→ Requirement
The complete set of records below must be repeated precisely as given.

[Dataset entries]
- - - - -

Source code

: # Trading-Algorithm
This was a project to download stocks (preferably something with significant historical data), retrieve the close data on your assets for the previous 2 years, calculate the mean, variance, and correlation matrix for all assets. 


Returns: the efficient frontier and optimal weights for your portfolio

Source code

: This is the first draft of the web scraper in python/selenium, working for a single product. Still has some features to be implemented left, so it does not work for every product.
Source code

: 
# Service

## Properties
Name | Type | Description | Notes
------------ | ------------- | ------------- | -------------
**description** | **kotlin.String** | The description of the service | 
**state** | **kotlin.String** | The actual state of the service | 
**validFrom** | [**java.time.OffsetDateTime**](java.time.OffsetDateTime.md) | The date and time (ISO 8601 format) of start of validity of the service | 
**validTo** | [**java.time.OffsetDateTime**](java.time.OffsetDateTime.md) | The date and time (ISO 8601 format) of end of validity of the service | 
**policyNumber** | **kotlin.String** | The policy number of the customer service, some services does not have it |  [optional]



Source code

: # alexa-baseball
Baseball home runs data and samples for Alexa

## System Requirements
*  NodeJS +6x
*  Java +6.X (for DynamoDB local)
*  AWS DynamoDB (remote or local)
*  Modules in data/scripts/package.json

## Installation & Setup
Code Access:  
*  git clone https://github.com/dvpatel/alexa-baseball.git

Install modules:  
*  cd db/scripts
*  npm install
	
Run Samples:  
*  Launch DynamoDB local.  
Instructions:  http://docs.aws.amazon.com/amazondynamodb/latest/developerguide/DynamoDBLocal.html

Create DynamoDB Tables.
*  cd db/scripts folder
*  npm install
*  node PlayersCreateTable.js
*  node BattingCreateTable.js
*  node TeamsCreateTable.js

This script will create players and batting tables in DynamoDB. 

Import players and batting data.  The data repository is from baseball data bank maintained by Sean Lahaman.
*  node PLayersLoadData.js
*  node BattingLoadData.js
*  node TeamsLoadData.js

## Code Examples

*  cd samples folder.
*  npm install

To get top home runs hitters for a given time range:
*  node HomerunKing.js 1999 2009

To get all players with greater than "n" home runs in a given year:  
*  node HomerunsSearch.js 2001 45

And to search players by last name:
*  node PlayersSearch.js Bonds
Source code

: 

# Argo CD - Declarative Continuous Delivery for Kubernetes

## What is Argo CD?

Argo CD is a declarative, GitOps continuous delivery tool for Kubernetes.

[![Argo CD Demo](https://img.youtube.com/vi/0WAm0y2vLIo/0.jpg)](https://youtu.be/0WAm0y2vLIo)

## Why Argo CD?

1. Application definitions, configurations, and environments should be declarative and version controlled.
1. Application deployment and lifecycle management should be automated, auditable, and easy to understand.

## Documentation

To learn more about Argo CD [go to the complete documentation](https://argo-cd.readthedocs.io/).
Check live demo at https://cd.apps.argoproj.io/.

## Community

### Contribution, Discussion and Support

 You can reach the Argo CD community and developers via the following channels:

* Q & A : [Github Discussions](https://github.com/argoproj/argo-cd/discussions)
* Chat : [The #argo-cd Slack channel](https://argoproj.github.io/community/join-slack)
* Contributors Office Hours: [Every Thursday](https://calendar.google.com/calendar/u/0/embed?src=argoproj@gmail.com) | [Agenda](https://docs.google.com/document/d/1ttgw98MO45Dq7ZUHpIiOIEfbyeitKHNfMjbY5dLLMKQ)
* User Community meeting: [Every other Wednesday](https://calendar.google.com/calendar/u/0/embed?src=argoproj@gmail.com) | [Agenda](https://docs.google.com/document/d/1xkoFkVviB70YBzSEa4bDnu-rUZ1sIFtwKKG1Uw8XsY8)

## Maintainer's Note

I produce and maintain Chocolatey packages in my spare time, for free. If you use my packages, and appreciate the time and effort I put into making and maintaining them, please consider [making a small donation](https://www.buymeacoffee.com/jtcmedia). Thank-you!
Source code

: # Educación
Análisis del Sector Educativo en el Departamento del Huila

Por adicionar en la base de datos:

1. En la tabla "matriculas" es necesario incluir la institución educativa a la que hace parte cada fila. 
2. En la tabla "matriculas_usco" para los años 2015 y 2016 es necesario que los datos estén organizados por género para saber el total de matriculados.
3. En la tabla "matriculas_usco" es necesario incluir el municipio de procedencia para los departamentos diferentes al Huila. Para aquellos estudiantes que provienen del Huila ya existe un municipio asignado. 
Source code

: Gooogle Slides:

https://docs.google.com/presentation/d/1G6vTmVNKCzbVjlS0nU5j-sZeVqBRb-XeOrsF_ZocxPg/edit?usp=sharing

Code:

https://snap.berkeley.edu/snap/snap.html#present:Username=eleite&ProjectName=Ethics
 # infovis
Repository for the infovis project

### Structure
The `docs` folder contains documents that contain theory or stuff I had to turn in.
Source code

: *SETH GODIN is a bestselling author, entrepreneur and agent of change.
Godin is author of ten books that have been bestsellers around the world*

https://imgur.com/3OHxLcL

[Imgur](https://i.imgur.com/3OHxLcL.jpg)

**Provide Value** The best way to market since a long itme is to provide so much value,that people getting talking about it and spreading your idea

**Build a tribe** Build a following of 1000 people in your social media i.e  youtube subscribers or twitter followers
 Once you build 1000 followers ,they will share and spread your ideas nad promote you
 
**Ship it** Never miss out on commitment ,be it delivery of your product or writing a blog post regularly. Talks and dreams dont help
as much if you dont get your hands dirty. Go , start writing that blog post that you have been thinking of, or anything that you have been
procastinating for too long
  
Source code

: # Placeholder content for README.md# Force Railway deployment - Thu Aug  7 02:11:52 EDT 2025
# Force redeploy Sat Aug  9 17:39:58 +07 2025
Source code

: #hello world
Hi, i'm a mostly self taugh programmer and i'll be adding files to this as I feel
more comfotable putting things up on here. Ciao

- - - - -

→ Exercise response
Source code

: # Trading-Algorithm
This was a project to download stocks (preferably something with significant historical data), retrieve the close data on your assets for the previous 2 years, calculate the mean, variance, and correlation matrix for all assets. 


Returns: the efficient frontier and optimal weights for your portfolio

Source code

: This is the first draft of the web scraper in python/selenium, working for a single product. Still has some features to be implemented left, so it does not work for every product.
Source code

: 
# Service

## Properties
Name | Type | Description | Notes
------------ | ------------- | ------------- | -------------
**description** | **kotlin.String** | The description of the service | 
**state** | **kotlin.String** | The actual state of the service | 
**validFrom** | [**java.time.OffsetDateTime**](java.time.OffsetDateTime.md) | The date and time (ISO 8601 format) of start of validity of the service | 
**validTo** | [**java.time.OffsetDateTime**](java.time.OffsetDateTime.md) | The date and time (ISO 8601 format) of end of validity of the service | 
**policyNumber** | **kotlin.String** | The policy number of the customer service, some services does not have it |  [optional]



Source code

: # alexa-baseball
Baseball home runs data and samples for Alexa

## System Requirements
*  NodeJS +6x
*  Java +6.X (for DynamoDB local)
*  AWS DynamoDB (remote or local)
*  Modules in data/scripts/package.json

## Installation & Setup
Code Access:  
*  git clone https://github.com/dvpatel/alexa-baseball.git

Install modules:  
*  cd db/scripts
*  npm install
	
Run Samples:  
*  Launch DynamoDB local.  
Instructions:  http://docs.aws.amazon.com/amazondynamodb/latest/developerguide/DynamoDBLocal.html

Create DynamoDB Tables.
*  cd db/scripts folder
*  npm install
*  node PlayersCreateTable.js
*  node BattingCreateTable.js
*  node TeamsCreateTable.js

This script will create players and batting tables in DynamoDB. 

Import players and batting data.  The data repository is from baseball data bank maintained by Sean Lahaman.
*  node PLayersLoadData.js
*  node BattingLoadData.js
*  node TeamsLoadData.js

## Code Examples

*  cd samples folder.
*  npm install

To get top home runs hitters for a given time range:
*  node HomerunKing.js 1999 2009

To get all players with greater than "n" home runs in a given year:  
*  node HomerunsSearch.js 2001 45

And to search players by last name:
*  node PlayersSearch.js Bonds
Source code

: 

# Argo CD - Declarative Continuous Delivery for Kubernetes

## What is Argo CD?

Argo CD is a declarative, GitOps continuous delivery tool for Kubernetes.

[![Argo CD Demo](https://img.youtube.com/vi/0WAm0y2vLIo/0.jpg)](https://youtu.be/0WAm0y2vLIo)

## Why Argo CD?

1. Application definitions, configurations, and environments should be declarative and version controlled.
1. Application deployment and lifecycle management should be automated, auditable, and easy to understand.

## Documentation

To learn more about Argo CD [go to the complete documentation](https://argo-cd.readthedocs.io/).
Check live demo at https://cd.apps.argoproj.io/.

## Community

### Contribution, Discussion and Support

 You can reach the Argo CD community and developers via the following channels:

* Q & A : [Github Discussions](https://github.com/argoproj/argo-cd/discussions)
* Chat : [The #argo-cd Slack channel](https://argoproj.github.io/community/join-slack)
* Contributors Office Hours: [Every Thursday](https://calendar.google.com/calendar/u/0/embed?src=argoproj@gmail.com) | [Agenda](https://docs.google.com/document/d/1ttgw98MO45Dq7ZUHpIiOIEfbyeitKHNfMjbY5dLLMKQ)
* User Community meeting: [Every other Wednesday](https://calendar.google.com/calendar/u/0/embed?src=argoproj@gmail.com) | [Agenda](https://docs.google.com/document/d/1xkoFkVviB70YBzSEa4bDnu-rUZ1sIFtwKKG1Uw8XsY8)

## Maintainer's Note

I produce and maintain Chocolatey packages in my spare time, for free. If you use my packages, and appreciate the time and effort I put into making and maintaining them, please consider [making a small donation](https://www.buymeacoffee.com/jtcmedia). Thank-you!
Source code

: # Educación
Análisis del Sector Educativo en el Departamento del Huila

Por adicionar en la base de datos:

1. En la tabla "matriculas" es necesario incluir la institución educativa a la que hace parte cada fila. 
2. En la tabla "matriculas_usco" para los años 2015 y 2016 es necesario que los datos estén organizados por género para saber el total de matriculados.
3. En la tabla "matriculas_usco" es necesario incluir el municipio de procedencia para los departamentos diferentes al Huila. Para aquellos estudiantes que provienen del Huila ya existe un municipio asignado. 
Source code

: Gooogle Slides:

https://docs.google.com/presentation/d/1G6vTmVNKCzbVjlS0nU5j-sZeVqBRb-XeOrsF_ZocxPg/edit?usp=sharing

Code:

https://snap.berkeley.edu/snap/snap.html#present:Username=eleite&ProjectName=Ethics
 # infovis
Repository for the infovis project

### Structure
The `docs` folder contains documents that contain theory or stuff I had to turn in.
Source code

: *SETH GODIN is a bestselling author, entrepreneur and agent of change.
Godin is author of ten books that have been bestsellers around the world*

https://imgur.com/3OHxLcL

[Imgur](https://i.imgur.com/3OHxLcL.jpg)

**Provide Value** The best way to market since a long itme is to provide so much value,that people getting talking about it and spreading your idea

**Build a tribe** Build a following of 1000 people in your social media i.e  youtube subscribers or twitter followers
 Once you build 1000 followers ,they will share and spread your ideas nad promote you
 
**Ship it** Never miss out on commitment ,be it delivery of your product or writing a blog post regularly. Talks and dreams dont help
as much if you dont get your hands dirty. Go , start writing that blog post that you have been thinking of, or anything that you have been
procastinating for too long
  
Source code

: # Placeholder content for README.md# Force Railway deployment - Thu Aug  7 02:11:52 EDT 2025
# Force redeploy Sat Aug  9 17:39:58 +07 2025
Source code

: #hello world
Hi, i'm a mostly self taugh programmer and i'll be adding files to this as I feel
more comfotable putting things up on here. Ciao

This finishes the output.